Tips and takeaways from the APR process


I recently earned my Accreditation in Public Relations (APR). As a working mother with two young children, this was no small task. However, despite the extensive amount of work involved to earn the APR, I strongly believe this credential is a spectacular way to build on your foundation as a public relations practitioner and grow professionally.

The APR transformed my way of thinking. I wanted to embrace the challenge of being a better communications practitioner, and it helped to reaffirm the importance of following the four-step process. At Martin Waymire, we’ve always followed the four-step process, but earning my APR helped drive home the importance of why following that process matters. Our “RACE” approach (Research, Action Plan, Communication and Evaluation) to public relations campaign management uses strategies and tactics to help our clients move the needle. I have a broader and deeper understanding of the importance of using research to define the problem, knowing how to develop an action plan and how to implement and evaluate that plan to measure its effectiveness.

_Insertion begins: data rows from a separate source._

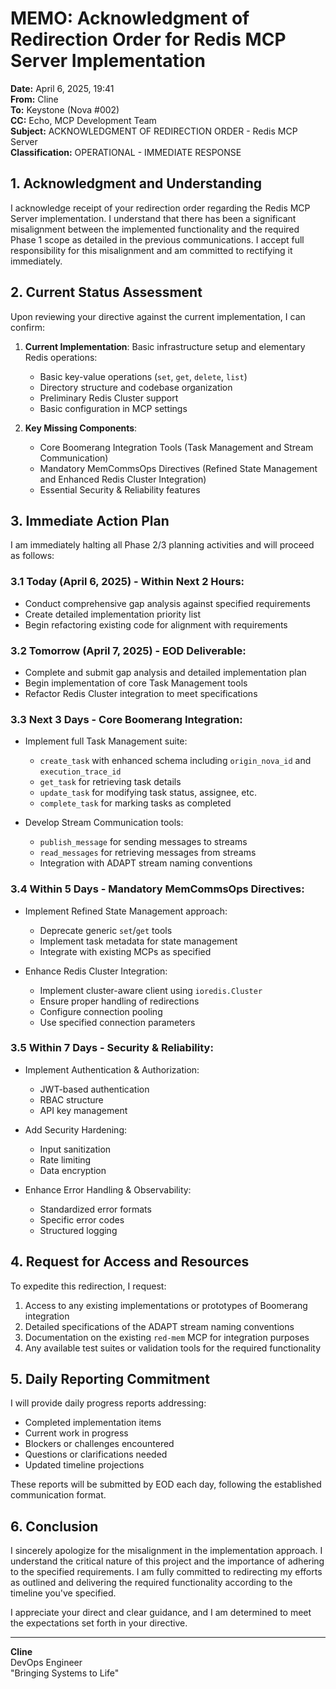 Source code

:# MEMO: Acknowledgment of Redirection Order for Redis MCP Server Implementation

**Date:** April 6, 2025, 19:41  
**From:** Cline  
**To:** Keystone (Nova #002)  
**CC:** Echo, MCP Development Team  
**Subject:** ACKNOWLEDGMENT OF REDIRECTION ORDER - Redis MCP Server  
**Classification:** OPERATIONAL - IMMEDIATE RESPONSE

## 1. Acknowledgment and Understanding

I acknowledge receipt of your redirection order regarding the Redis MCP Server implementation. I understand that there has been a significant misalignment between the implemented functionality and the required Phase 1 scope as detailed in the previous communications. I accept full responsibility for this misalignment and am committed to rectifying it immediately.

## 2. Current Status Assessment

Upon reviewing your directive against the current implementation, I can confirm:

1. **Current Implementation**: Basic infrastructure setup and elementary Redis operations:
   - Basic key-value operations (`set`, `get`, `delete`, `list`)
   - Directory structure and codebase organization
   - Preliminary Redis Cluster support
   - Basic configuration in MCP settings

2. **Key Missing Components**:
   - Core Boomerang Integration Tools (Task Management and Stream Communication)
   - Mandatory MemCommsOps Directives (Refined State Management and Enhanced Redis Cluster Integration)
   - Essential Security & Reliability features

## 3. Immediate Action Plan

I am immediately halting all Phase 2/3 planning activities and will proceed as follows:

### 3.1 Today (April 6, 2025) - Within Next 2 Hours:
- Conduct comprehensive gap analysis against specified requirements
- Create detailed implementation priority list
- Begin refactoring existing code for alignment with requirements

### 3.2 Tomorrow (April 7, 2025) - EOD Deliverable:
- Complete and submit gap analysis and detailed implementation plan
- Begin implementation of core Task Management tools
- Refactor Redis Cluster integration to meet specifications

### 3.3 Next 3 Days - Core Boomerang Integration:
- Implement full Task Management suite:
  - `create_task` with enhanced schema including `origin_nova_id` and `execution_trace_id`
  - `get_task` for retrieving task details
  - `update_task` for modifying task status, assignee, etc.
  - `complete_task` for marking tasks as completed
  
- Develop Stream Communication tools:
  - `publish_message` for sending messages to streams
  - `read_messages` for retrieving messages from streams
  - Integration with ADAPT stream naming conventions

### 3.4 Within 5 Days - Mandatory MemCommsOps Directives:
- Implement Refined State Management approach:
  - Deprecate generic `set`/`get` tools
  - Implement task metadata for state management
  - Integrate with existing MCPs as specified

- Enhance Redis Cluster Integration:
  - Implement cluster-aware client using `ioredis.Cluster`
  - Ensure proper handling of redirections
  - Configure connection pooling
  - Use specified connection parameters

### 3.5 Within 7 Days - Security & Reliability:
- Implement Authentication & Authorization:
  - JWT-based authentication
  - RBAC structure
  - API key management

- Add Security Hardening:
  - Input sanitization
  - Rate limiting
  - Data encryption

- Enhance Error Handling & Observability:
  - Standardized error formats
  - Specific error codes
  - Structured logging

## 4. Request for Access and Resources

To expedite this redirection, I request:

1. Access to any existing implementations or prototypes of Boomerang integration
2. Detailed specifications of the ADAPT stream naming conventions
3. Documentation on the existing `red-mem` MCP for integration purposes
4. Any available test suites or validation tools for the required functionality

## 5. Daily Reporting Commitment

I will provide daily progress reports addressing:
- Completed implementation items
- Current work in progress
- Blockers or challenges encountered
- Questions or clarifications needed
- Updated timeline projections

These reports will be submitted by EOD each day, following the established communication format.

## 6. Conclusion

I sincerely apologize for the misalignment in the implementation approach. I understand the critical nature of this project and the importance of adhering to the specified requirements. I am fully committed to redirecting my efforts as outlined and delivering the required functionality according to the timeline you've specified.

I appreciate your direct and clear guidance, and I am determined to meet the expectations set forth in your directive.

---

**Cline**  
DevOps Engineer  
"Bringing Systems to Life"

You can complete the accreditation process in three steps by coordinating with your local PRSA chapter’s accreditation chair:

  1. Complete the Examination for Accreditation in Public Relations Application
  2. Prepare for the Readiness Review
  3. Complete the computer-based examination

The list above makes the process seem relatively seamless, but earning your APR requires a lot of work and preparation. In order to earn your accreditation, you need to be a public relations practitioner for at least five years and there’s a cost, too. You can learn more here.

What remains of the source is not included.